Ce qui aurait dû être fait
Les bonnes pratiques sont établies et l’établissement les connaît. Quatre choses forment le socle :
- Une évaluation du risque à l’entrée, avec une échelle reconnue, puis réévaluée quand l’état change — après une hospitalisation, une perte de poids, une immobilisation.
- Des changements de position planifiés et tracés, pas décidés au cas par cas selon la charge de travail du moment.
- Du matériel adapté : matelas ou surmatelas de prévention, coussin au fauteuil, protection des talons.
- La nutrition et l’hydratation, qui déterminent la capacité de la peau à tenir et à cicatriser. Une perte de poids non traitée est un facteur d’escarre.
Quand une escarre apparaît malgré tout, la question n’est pas « qui est fautif » mais : lequel de ces quatre points n’a pas été fait, et depuis quand ? C’est une question à laquelle le dossier peut répondre.
Les quatre documents à demander, par écrit
- L’évaluation du risque : la dernière en date, et celle faite à l’entrée.
- La traçabilité des changements de position sur les quinze derniers jours.
- Le protocole de soins de la plaie : qui l’a évaluée, à quel stade, quel pansement, à quelle fréquence, et qui la réévalue.
- Le suivi du poids et des apports sur les trois derniers mois.
Demandez-les dans un seul courriel à la direction et au médecin coordonnateur, avec un délai de réponse. Ces quatre pièces disent tout : si elles existent et sont cohérentes, l’escarre est survenue malgré des soins conformes. Si elles n’existent pas, vous avez votre réponse.
Ce qu’il faut demander tout de suite pour la suite des soins
- Un avis spécialisé — infirmière en plaies et cicatrisation, équipe mobile, ou consultation hospitalière. Une escarre qui stagne trois semaines a besoin d’un autre regard.
- Une photographie datée à chaque réévaluation, versée au dossier. C’est le meilleur outil de suivi et cela concentre l’attention.

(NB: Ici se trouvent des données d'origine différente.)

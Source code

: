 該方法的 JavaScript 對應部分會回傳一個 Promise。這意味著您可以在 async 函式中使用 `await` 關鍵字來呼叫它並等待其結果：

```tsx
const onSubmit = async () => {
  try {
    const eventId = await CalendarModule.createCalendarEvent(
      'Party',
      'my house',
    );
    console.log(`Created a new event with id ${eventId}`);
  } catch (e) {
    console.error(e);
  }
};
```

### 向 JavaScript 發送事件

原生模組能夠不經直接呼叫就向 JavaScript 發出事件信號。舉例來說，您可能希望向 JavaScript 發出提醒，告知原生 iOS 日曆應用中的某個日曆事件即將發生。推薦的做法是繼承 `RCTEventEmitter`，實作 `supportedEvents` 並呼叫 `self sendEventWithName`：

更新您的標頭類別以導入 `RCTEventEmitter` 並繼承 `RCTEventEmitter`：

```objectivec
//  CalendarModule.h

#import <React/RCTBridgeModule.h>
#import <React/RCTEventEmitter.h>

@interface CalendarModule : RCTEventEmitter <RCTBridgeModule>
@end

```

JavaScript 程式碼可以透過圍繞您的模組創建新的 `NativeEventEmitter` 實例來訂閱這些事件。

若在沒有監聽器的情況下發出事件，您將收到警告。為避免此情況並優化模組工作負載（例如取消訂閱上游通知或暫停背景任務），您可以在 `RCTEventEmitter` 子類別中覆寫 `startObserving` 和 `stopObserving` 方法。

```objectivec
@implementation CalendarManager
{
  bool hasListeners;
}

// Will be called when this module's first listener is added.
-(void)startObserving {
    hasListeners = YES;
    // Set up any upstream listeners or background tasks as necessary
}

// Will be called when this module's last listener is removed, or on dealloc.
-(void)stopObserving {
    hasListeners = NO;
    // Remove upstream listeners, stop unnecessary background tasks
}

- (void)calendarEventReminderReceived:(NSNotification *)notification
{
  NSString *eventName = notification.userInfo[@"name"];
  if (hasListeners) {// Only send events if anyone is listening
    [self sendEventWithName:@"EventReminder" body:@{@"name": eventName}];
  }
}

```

- La douleur traitée. Les escarres font mal, y compris chez une personne qui ne peut plus le dire ; demandez une évaluation de la douleur adaptée.
- Le matériel, tout de suite et par écrit : quel matelas, depuis quand, et qui l’a prescrit.
À qui signaler si rien ne bouge
- La direction et le médecin coordonnateur, par écrit, avec les quatre demandes et un délai.
- Le conseil de la vie sociale, si le problème dépasse votre cas — plusieurs plaies dans le même service disent quelque chose sur les effectifs de nuit.
- L’ARS et le conseil départemental, qui autorisent et contrôlent l’établissement. Une escarre grave acquise dans l’établissement peut relever du signalement d’un événement indésirable grave.
- Le 3977, numéro national contre les maltraitances envers les personnes âgées : gratuit, avec des écoutants formés et une antenne départementale qui peut vous accompagner.
- Un avis juridique si la plaie est profonde et la traçabilité absente. Faites d’abord constater l’état par un médecin extérieur à l’établissement.
Avant de choisir un établissement
Si vous cherchez encore, posez la question au cours de la visite : « Combien de résidents ont actuellement une escarre, et qui évalue le risque à l’entrée ? » Un établissement qui connaît son chiffre et vous explique sa procédure travaille dessus. Un établissement gêné par la question vient de vous répondre.
Le point pratique
Une escarre n’est pas une conséquence de l’âge : c’est une pression qui a duré. Demandez les quatre documents par écrit, exigez un avis spécialisé et des photographies datées, faites traiter la douleur — et signalez à l’ARS si la traçabilité manque.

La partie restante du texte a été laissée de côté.